岩田想 医学研究科教授(理化学研究所グループディレクター)、南後恵理子 理化学研究所チームリーダー(東北大学教授)、登野健介 高輝度光科学研究センターチームリーダーらの国際共同研究グループは、X線自由電子レーザー(XFEL)を用いて、ロドプシンという視覚に関わるタンパク質が光刺激によって1ピコ秒(1兆分の1秒)~100ピコ秒という超高速で変化する過程を、原子の動きまで克明に動画として捉えることに成功しました。
本研究成果は、ヒトの視覚のメカニズムの理解につながるだけでなく、創薬ターゲットとして重要なGタンパク質共役型受容体の活性化機構を理解する上でも重要な知見になると期待できます。
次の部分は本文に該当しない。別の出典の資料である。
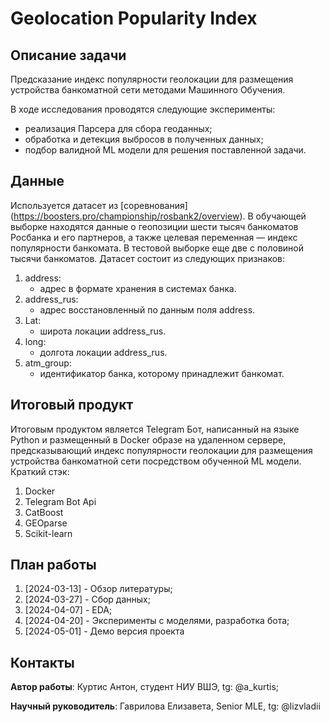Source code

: # Geolocation Popularity Index

## Описание задачи

Предсказание индекс популярности геолокации для размещения устройства банкоматной сети методами Машинного Обучения. 

В ходе исследования проводятся следующие эксперименты:
  - реализация Парсера для сбора геоданных;
  - обработка и детекция выбросов в полученных данных;
  - подбор валидной ML модели для решения поставленной задачи.


## Данные

Используется датасет из [соревнования] (https://boosters.pro/championship/rosbank2/overview).
В обучающей выборке находятся данные о геопозиции шести тысяч банкоматов Росбанка и его партнеров, а также целевая переменная — индекс популярности банкомата. В тестовой выборке еще две с половиной тысячи банкоматов.
Датасет состоит из следующих признаков:

1. address:
   - адрес в формате хранения в системах банка.
2. address_rus:
   - адрес восстановленный по данным поля address.
3. Lat:
   - широта локации address_rus.
4. long:
   - долгота  локации address_rus.
5. atm_group:
   - идентификатор банка, которому принадлежит банкомат.

## Итоговый продукт

Итоговым продуктом является Telegram Бот, написанный на языке Python и размещенный в Docker образе на удаленном сервере, предсказывающий индекс популярности геолокации для размещения устройства банкоматной сети посредством обученной ML модели.
Краткий стэк:

1. Docker
2. Telegram Bot Api
3. CatBoost
4. GEOparse
5. Scikit-learn

## План работы
1. [2024-03-13] - Обзор литературы;
2. [2024-03-27] - Сбор данных;
3. [2024-04-07] - EDA;
4. [2024-04-20] - Эксперименты с моделями, разработка бота;
5. [2024-05-01] - Демо версия проекта
   
## Контакты

**Автор работы**: Куртис Антон, студент НИУ ВШЭ, tg: @a_kurtis;

**Научный руководитель**: Гаврилова Елизавета, Senior MLE, tg: @lizvladii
ロドプシンは眼の網膜に存在する膜タンパク質であり、光をキャッチするためのレチナールという共役アルデヒドを含んでいます。ロドプシンは、高感度で光を感受できることから、薄暗い環境において物を見る役割(暗所視)を果たします。光を受けたロドプシンは構造変化を引き起こし、それが細胞内へ信号として伝わり、最終的に“物を見る”ことができます。しかし、ロドプシン内部でのレチナールの変化の詳細は不明でした。
今回、国際共同研究グループは、ロドプシンが光で変化する様子の原子レベルでの動画撮影に成功し、視覚の初期段階におけるメカニズムを解明しました。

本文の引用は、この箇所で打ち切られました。